We start by looking at all international soccer matches, including friendly games, for teams with at least 200 games. (This excludes some teams that haven't consistently ranked well over the time period, such as the national team of Seychelles.) For simplicity, we will just model wins, draws, and losses, and ignore penalty shoot-outs. We translate a win to one point, a draw to half a point for each team, and a loss will give zero points.

For example, in the World Cup final in 2018 in Moscow, France won against Croatia by 4-2; give one point to France and zero to Croatia. As we do, for example, Germany’s 7-1 against Brazil in Belo Horizonte in the 2014 World Cup. Penalty shoot-outs like Italy’s 5-3 against France in the 2006 World Cup finale after Zinedine Zidane’s headbutt against Marco Materazzi in Berlin count as a draw, with half a point to each team, since the regular game ended undecided.

 Date Tournament Team 1 Team 2 Result Points Team 1 Points Team 2 2018-07-15 World Cup 2018 France Croatia 4:2 1 0 2014-07-08 World Cup 2014 Germany Brazil 7:1 1 0 2006-07-09 World Cup 2006 Italy France 1:1 0.5 0.5

How can we now measure the strengths of a team? Strength in soccer is notoriously difficult to assess compared to other sports because it has a much higher level of randomness or noise due to the low number of goals (the primary signal we are interested in). This statistical challenge is further aggravated by the low number of games national teams play compared to the club level.

A simple statistic could just be the number of points made in the last 20 games or so. However, this would not give us any information about teams that didn't play against each other within those last 20 games. Think of Costa Rica with its exceptional goalkeeper Keylor Navas beating Uruguay as well as Italy, and drawing against England, and finally leading Group D in the 2014 World Cup with England and Italy being eliminated). We could also run a logistic regression with all the teams (and opponents) as features, which would make it challenging to include dynamics over time. To account for both relative strengths and dynamic ratings over time, we look at a more sophisticated rating measure: the Elo rating.

## Elo ratings

Elo ratings, named for physicist Arpad Elo, and not to be confused with 1970s British rock band ELO, were invented to measure Chess players’ strengths and discourage strong Chess players from only repeatedly playing against weaker ones to accumulate many points. Elo ratings can also be translated into probabilities, and players with similar Elo ratings are equally likely to win.

But how does Elo work? We skip here the formulas because it is quite intuitive: the winning player takes points from the loser, and the number of points they get depends on the difference in rankings. When a higher-ranked player beats a lower-ranked player, they get only a few points, but when a lower-ranked player beats a higher-ranked player they get lots of points.

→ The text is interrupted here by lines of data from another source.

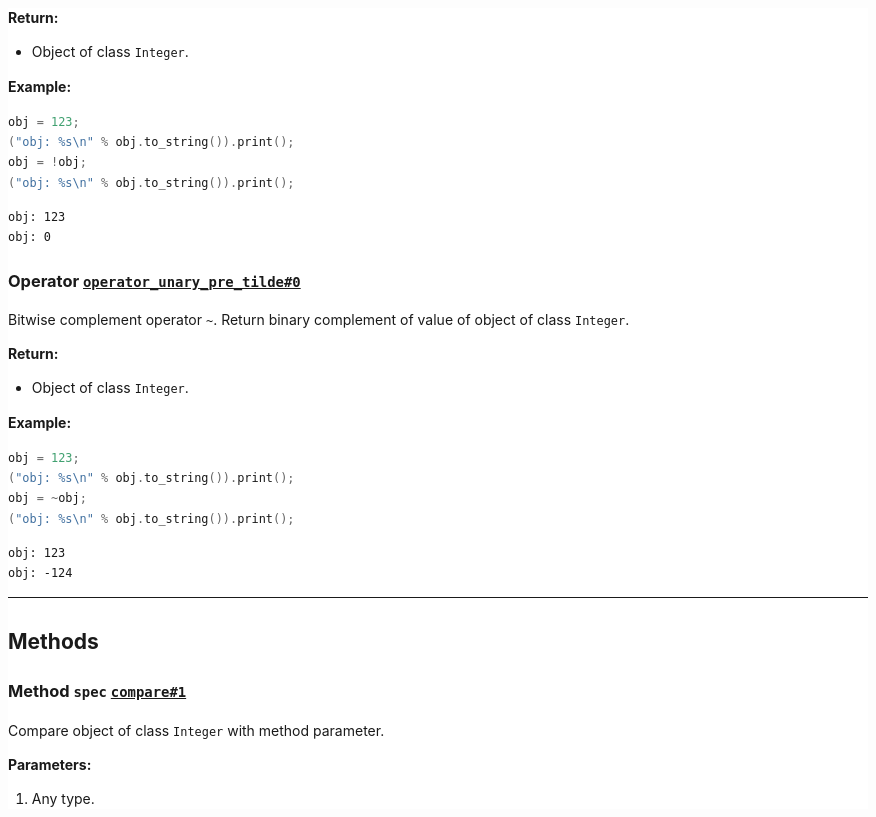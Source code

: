 **Return:**

* Object of class `Integer`.

**Example:**

```cpp
obj = 123;
("obj: %s\n" % obj.to_string()).print();
obj = !obj;
("obj: %s\n" % obj.to_string()).print();
```
```
obj: 123
obj: 0
```

<a name="operator_unary_pre_tilde#0" />

### Operator [`operator_unary_pre_tilde#0`](https://github.com/izuzanak/uclang/blob/master/uclang/../uclang/mods/base_uclm/source_files/base_module.cc#L2953)

Bitwise complement operator `~`. Return binary complement of value of object of class `Integer`.

**Return:**

* Object of class `Integer`.

**Example:**

```cpp
obj = 123;
("obj: %s\n" % obj.to_string()).print();
obj = ~obj;
("obj: %s\n" % obj.to_string()).print();
```
```
obj: 123
obj: -124
```

-----

## Methods

<a name="compare#1" />

### Method `spec` [`compare#1`](https://github.com/izuzanak/uclang/blob/master/uclang/../uclang/mods/base_uclm/source_files/base_module.cc#L3070)

Compare object of class `Integer` with method parameter.

**Parameters:**

1. Any type.
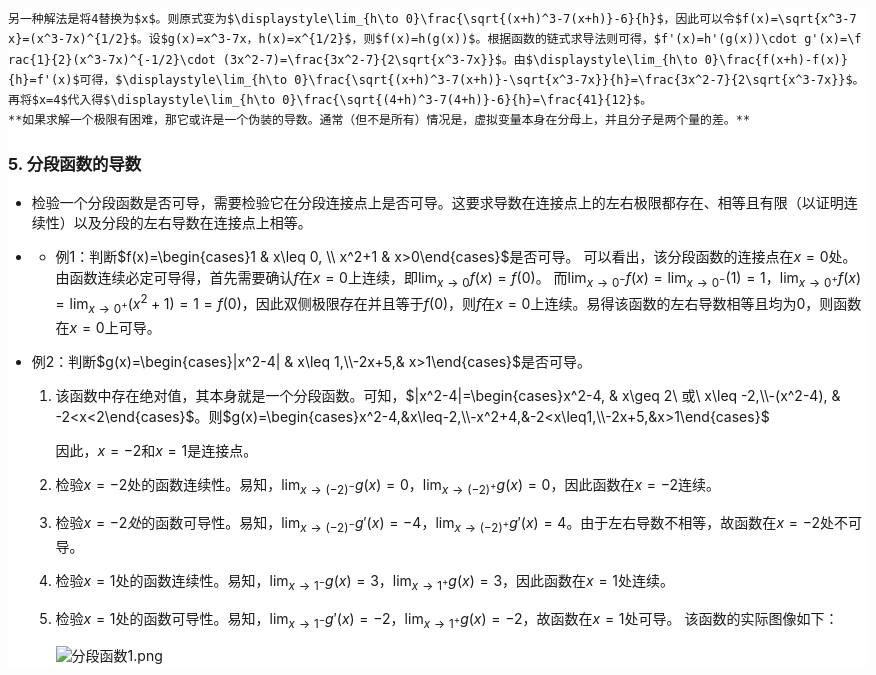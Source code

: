     另一种解法是将4替换为$x$。则原式变为$\displaystyle\lim_{h\to 0}\frac{\sqrt{(x+h)^3-7(x+h)}-6}{h}$，因此可以令$f(x)=\sqrt{x^3-7x}=(x^3-7x)^{1/2}$。设$g(x)=x^3-7x，h(x)=x^{1/2}$，则$f(x)=h(g(x))$。根据函数的链式求导法则可得，$f'(x)=h'(g(x))\cdot g'(x)=\frac{1}{2}(x^3-7x)^{-1/2}\cdot (3x^2-7)=\frac{3x^2-7}{2\sqrt{x^3-7x}}$。由$\displaystyle\lim_{h\to 0}\frac{f(x+h)-f(x)}{h}=f'(x)$可得，$\displaystyle\lim_{h\to 0}\frac{\sqrt{(x+h)^3-7(x+h)}-\sqrt{x^3-7x}}{h}=\frac{3x^2-7}{2\sqrt{x^3-7x}}$。再将$x=4$代入得$\displaystyle\lim_{h\to 0}\frac{\sqrt{(4+h)^3-7(4+h)}-6}{h}=\frac{41}{12}$。
    **如果求解一个极限有困难，那它或许是一个伪装的导数。通常（但不是所有）情况是，虚拟变量本身在分母上，并且分子是两个量的差。**
### 5. 分段函数的导数
- 检验一个分段函数是否可导，需要检验它在分段连接点上是否可导。这要求导数在连接点上的左右极限都存在、相等且有限（以证明连续性）以及分段的左右导数在连接点上相等。

- - 例1：判断$f(x)=\begin{cases}1 & x\leq 0, \\ x^2+1 & x>0\end{cases}$是否可导。
  可以看出，该分段函数的连接点在$x=0$处。由函数连续必定可导得，首先需要确认$f$在$x=0$上连续，即$\displaystyle\lim_{x\to 0}f(x)=f(0)$。
  而$\displaystyle\lim_{x\to 0^-}f(x)=\displaystyle\lim_{x\to 0^-}(1)=1，\displaystyle\lim_{x\to 0^+}f(x)=\displaystyle\lim_{x\to 0^+}(x^2+1)=1=f(0)$，因此双侧极限存在并且等于$f(0)$，则$f$在$x=0$上连续。易得该函数的左右导数相等且均为0，则函数在$x=0$上可导。

- 例2：判断$g(x)=\begin{cases}|x^2-4| & x\leq 1,\\-2x+5,& x>1\end{cases}$是否可导。
  1. 该函数中存在绝对值，其本身就是一个分段函数。可知，$|x^2-4|=\begin{cases}x^2-4, & x\geq 2\ 或\ x\leq -2,\\-(x^2-4), & -2<x<2\end{cases}$。则$g(x)=\begin{cases}x^2-4,&x\leq-2,\\-x^2+4,&-2<x\leq1,\\-2x+5,&x>1\end{cases}$
  
     因此，$x=-2$和$x=1$是连接点。
  
  2. 检验$x=-2$处的函数连续性。易知，$\displaystyle\lim_{x\to (-2)^-}g(x)=0，\displaystyle\lim_{x\to (-2)^+}g(x)=0$，因此函数在$x=-2$连续。
  
  3. 检验$x=-2处$的函数可导性。易知，$\displaystyle\lim_{x\to (-2)^-}g'(x)=-4，\displaystyle\lim_{x\to (-2)^+}g'(x)=4$。由于左右导数不相等，故函数在$x=-2$处不可导。
  
  4. 检验$x=1$处的函数连续性。易知，$\displaystyle\lim_{x\to 1^-}g(x)=3，\displaystyle\lim_{x\to 1^+}g(x)=3$，因此函数在$x=1$处连续。
  
  5. 检验$x=1$处的函数可导性。易知，$\displaystyle\lim_{x\to 1^-}g'(x)=-2，\displaystyle\lim_{x\to 1^+}g(x)=-2$，故函数在$x=1$处可导。
       该函数的实际图像如下：
  
       <img src="普林斯顿微积分相关图片/分段函数1.png" alt="分段函数1.png">



































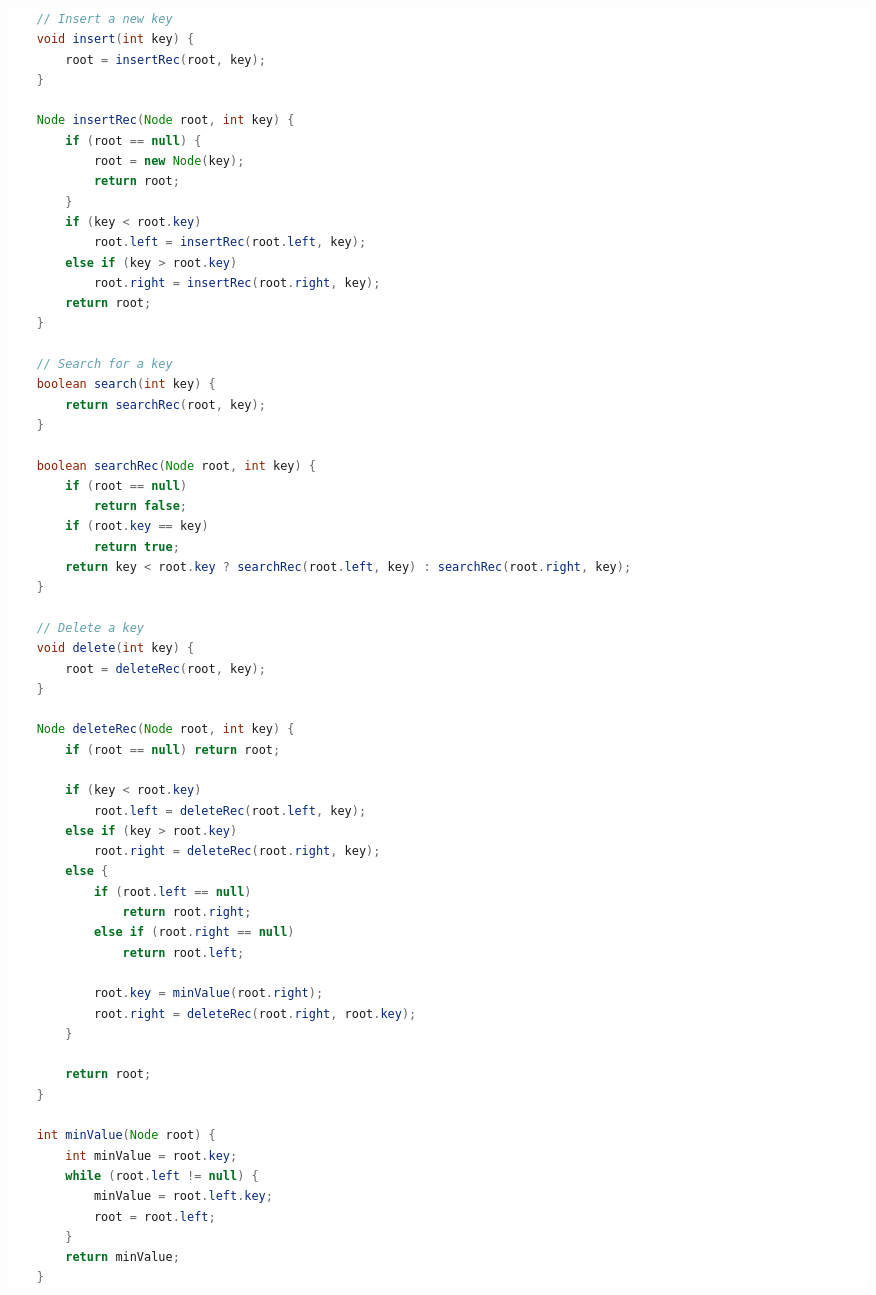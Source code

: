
 ```java
    // Insert a new key
    void insert(int key) {
        root = insertRec(root, key);
    }

    Node insertRec(Node root, int key) {
        if (root == null) {
            root = new Node(key);
            return root;
        }
        if (key < root.key)
            root.left = insertRec(root.left, key);
        else if (key > root.key)
            root.right = insertRec(root.right, key);
        return root;
    }

    // Search for a key
    boolean search(int key) {
        return searchRec(root, key);
    }

    boolean searchRec(Node root, int key) {
        if (root == null)
            return false;
        if (root.key == key)
            return true;
        return key < root.key ? searchRec(root.left, key) : searchRec(root.right, key);
    }

    // Delete a key
    void delete(int key) {
        root = deleteRec(root, key);
    }

    Node deleteRec(Node root, int key) {
        if (root == null) return root;

        if (key < root.key)
            root.left = deleteRec(root.left, key);
        else if (key > root.key)
            root.right = deleteRec(root.right, key);
        else {
            if (root.left == null)
                return root.right;
            else if (root.right == null)
                return root.left;

            root.key = minValue(root.right);
            root.right = deleteRec(root.right, root.key);
        }

        return root;
    }

    int minValue(Node root) {
        int minValue = root.key;
        while (root.left != null) {
            minValue = root.left.key;
            root = root.left;
        }
        return minValue;
    }
```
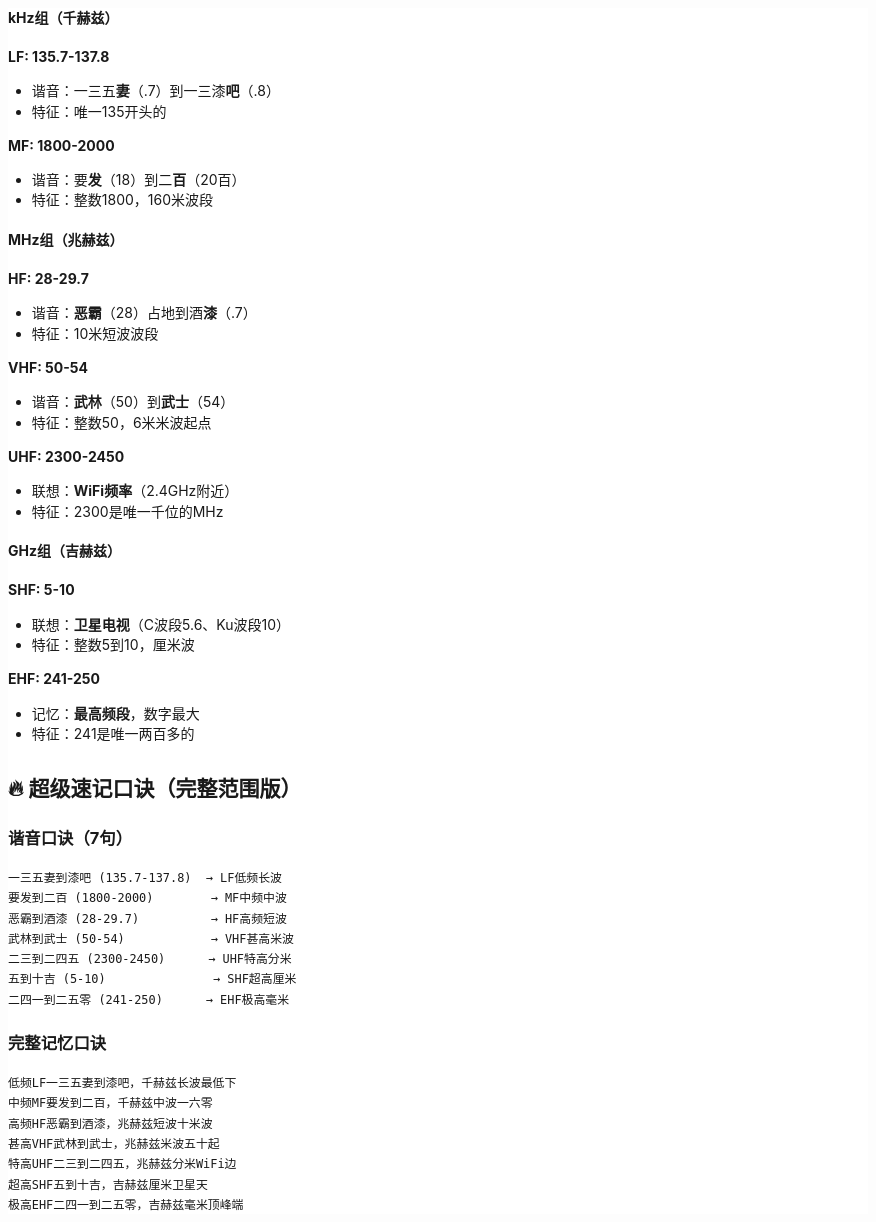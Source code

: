 #### kHz组（千赫兹）

**LF: 135.7-137.8**
- 谐音：一三五**妻**（.7）到一三漆**吧**（.8）
- 特征：唯一135开头的

**MF: 1800-2000**
- 谐音：要**发**（18）到二**百**（20百）
- 特征：整数1800，160米波段

#### MHz组（兆赫兹）

**HF: 28-29.7**
- 谐音：**恶霸**（28）占地到酒**漆**（.7）
- 特征：10米短波波段

**VHF: 50-54**
- 谐音：**武林**（50）到**武士**（54）
- 特征：整数50，6米米波起点

**UHF: 2300-2450**
- 联想：**WiFi频率**（2.4GHz附近）
- 特征：2300是唯一千位的MHz

#### GHz组（吉赫兹）

**SHF: 5-10**
- 联想：**卫星电视**（C波段5.6、Ku波段10）
- 特征：整数5到10，厘米波

**EHF: 241-250**
- 记忆：**最高频段**，数字最大
- 特征：241是唯一两百多的

## 🔥 超级速记口诀（完整范围版）

### 谐音口诀（7句）

```
一三五妻到漆吧 (135.7-137.8)  → LF低频长波
要发到二百 (1800-2000)        → MF中频中波
恶霸到酒漆 (28-29.7)          → HF高频短波
武林到武士 (50-54)            → VHF甚高米波
二三到二四五 (2300-2450)      → UHF特高分米
五到十吉 (5-10)               → SHF超高厘米
二四一到二五零 (241-250)      → EHF极高毫米
```

### 完整记忆口诀

```
低频LF一三五妻到漆吧，千赫兹长波最低下
中频MF要发到二百，千赫兹中波一六零
高频HF恶霸到酒漆，兆赫兹短波十米波
甚高VHF武林到武士，兆赫兹米波五十起
特高UHF二三到二四五，兆赫兹分米WiFi边
超高SHF五到十吉，吉赫兹厘米卫星天
极高EHF二四一到二五零，吉赫兹毫米顶峰端
```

Let’s look at another example, during the World Cup 2018, in the semi-finals, England lost against Croatia 1-2. England was the favorite to win with an Elo of 1837 against 1757 before the game. This can be translated into a win probability of slightly above 60% for England (ignoring draws). However, in the extra time, Croatia won through a goal by Mario Mandžukić, and Croatia gained 12 Elo points while England lost 12 (Elo changes are symmetric in general).

A big upset was Switzerland’s win against Spain in the group stage of the 2010 World Cup. As we will see in a minute, Spain, the later World Cup winner, had the highest Elo rating at that time and was supposed to win by 84% (again ignoring draws), and lost accordingly 17 Elo points.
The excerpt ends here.